- [Work to complete]:
All that is needed is the run of lines from the top of the entries to the line with "### Описание", that line included, repeated exactly and free of pictures.

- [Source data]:
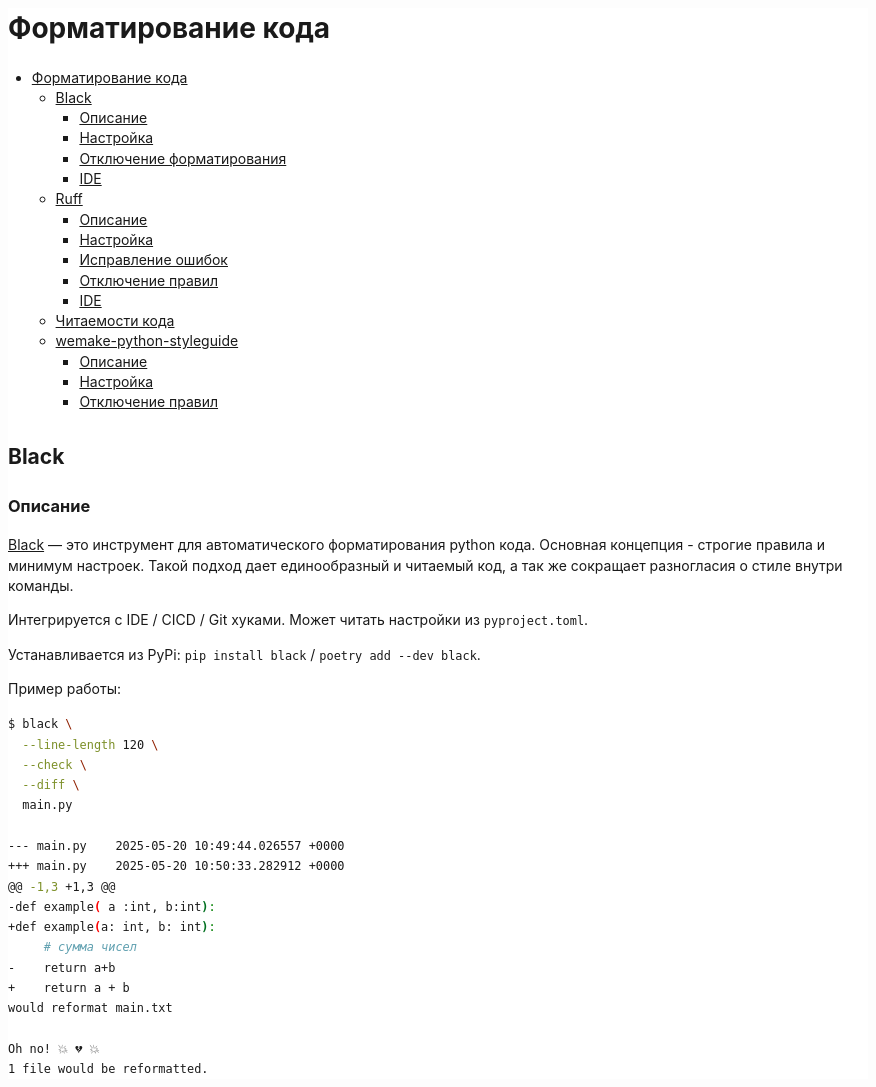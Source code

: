 # Форматирование кода

- [Форматирование кода](#форматирование-кода)
  - [Black](#black)
    - [Описание](#описание)
    - [Настройка](#настройка)
    - [Отключение форматирования](#отключение-форматирования)
    - [IDE](#ide)
  - [Ruff](#ruff)
    - [Описание](#описание-1)
    - [Настройка](#настройка-1)
    - [Исправление ошибок](#исправление-ошибок)
    - [Отключение правил](#отключение-правил)
    - [IDE](#ide-1)
  - [Читаемости кода](#читаемости-кода)
  - [wemake-python-styleguide](#wemake-python-styleguide)
    - [Описание](#описание-2)
    - [Настройка](#настройка-2)
    - [Отключение правил](#отключение-правил-1)

## Black

### Описание

[Black](https://black.readthedocs.io/) — это инструмент для автоматического форматирования python кода. Основная концепция - строгие правила и минимум настроек. Такой подход дает единообразный и читаемый код, а так же сокращает разногласия о стиле внутри команды.

Интегрируется с IDE / CICD / Git хуками. Может читать настройки из `pyproject.toml`.

Устанавливается из PyPi: `pip install black` / `poetry add --dev black`.

Пример работы:

```bash
$ black \
  --line-length 120 \
  --check \
  --diff \
  main.py

--- main.py    2025-05-20 10:49:44.026557 +0000
+++ main.py    2025-05-20 10:50:33.282912 +0000
@@ -1,3 +1,3 @@
-def example( a :int, b:int):
+def example(a: int, b: int):
     # сумма чисел
-    return a+b
+    return a + b
would reformat main.txt

Oh no! 💥 💔 💥
1 file would be reformatted.
```
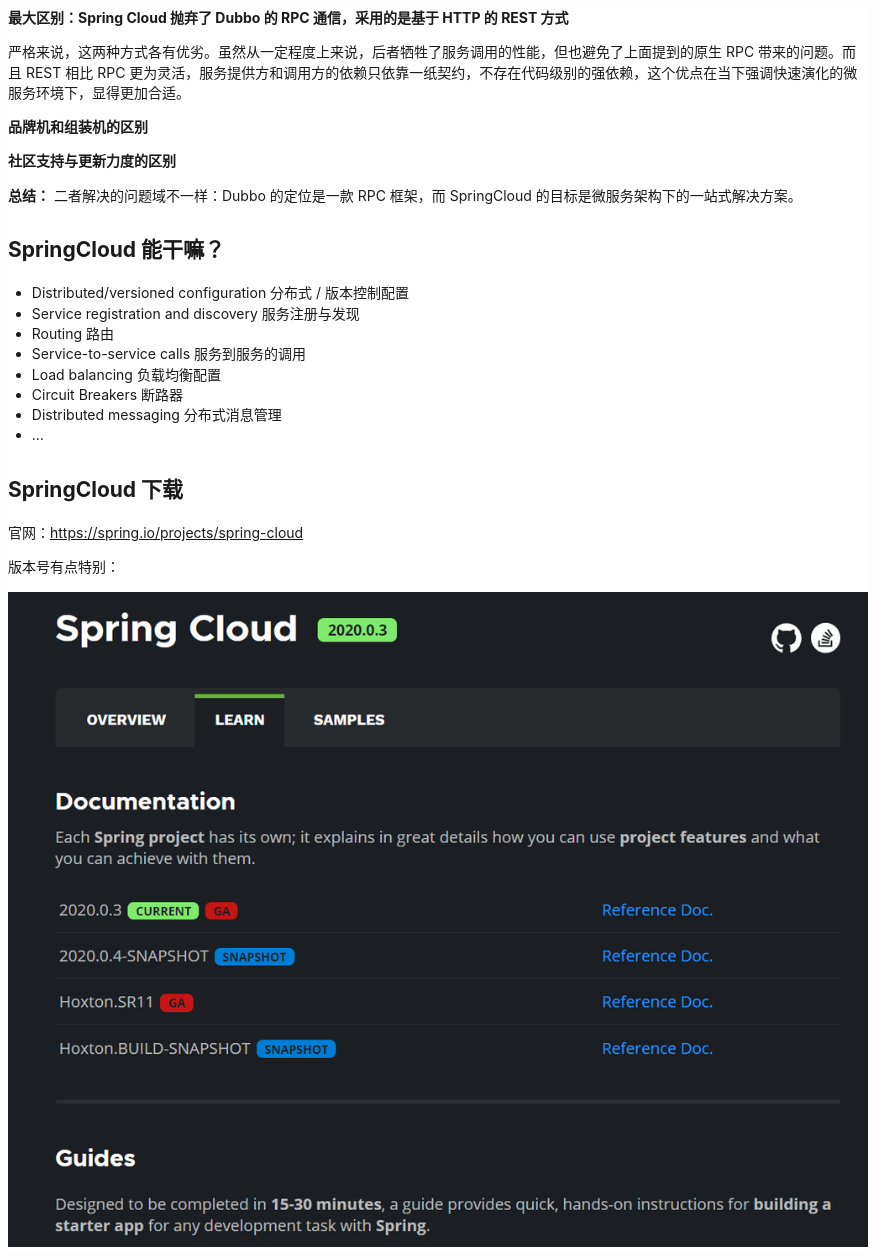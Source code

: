 **最大区别：Spring Cloud 抛弃了 Dubbo 的 RPC 通信，采用的是基于 HTTP 的 REST 方式**

严格来说，这两种方式各有优劣。虽然从一定程度上来说，后者牺牲了服务调用的性能，但也避免了上面提到的原生 RPC 带来的问题。而且 REST 相比 RPC 更为灵活，服务提供方和调用方的依赖只依靠一纸契约，不存在代码级别的强依赖，这个优点在当下强调快速演化的微服务环境下，显得更加合适。

**品牌机和组装机的区别**

**社区支持与更新力度的区别**

**总结：** 二者解决的问题域不一样：Dubbo 的定位是一款 RPC 框架，而 SpringCloud 的目标是微服务架构下的一站式解决方案。



## SpringCloud 能干嘛？

- Distributed/versioned configuration 分布式 / 版本控制配置
- Service registration and discovery 服务注册与发现
- Routing 路由
- Service-to-service calls 服务到服务的调用
- Load balancing 负载均衡配置
- Circuit Breakers 断路器
- Distributed messaging 分布式消息管理
- …



## SpringCloud 下载

官网：https://spring.io/projects/spring-cloud

版本号有点特别：

![image](../image/Snipaste_2021-06-05_12-58-58.png)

- [Exercise solution]:
Source code

: # Форматирование кода

- [Форматирование кода](#форматирование-кода)
  - [Black](#black)
    - [Описание](#описание)
    - [Настройка](#настройка)
    - [Отключение форматирования](#отключение-форматирования)
    - [IDE](#ide)
  - [Ruff](#ruff)
    - [Описание](#описание-1)
    - [Настройка](#настройка-1)
    - [Исправление ошибок](#исправление-ошибок)
    - [Отключение правил](#отключение-правил)
    - [IDE](#ide-1)
  - [Читаемости кода](#читаемости-кода)
  - [wemake-python-styleguide](#wemake-python-styleguide)
    - [Описание](#описание-2)
    - [Настройка](#настройка-2)
    - [Отключение правил](#отключение-правил-1)

## Black

### Описание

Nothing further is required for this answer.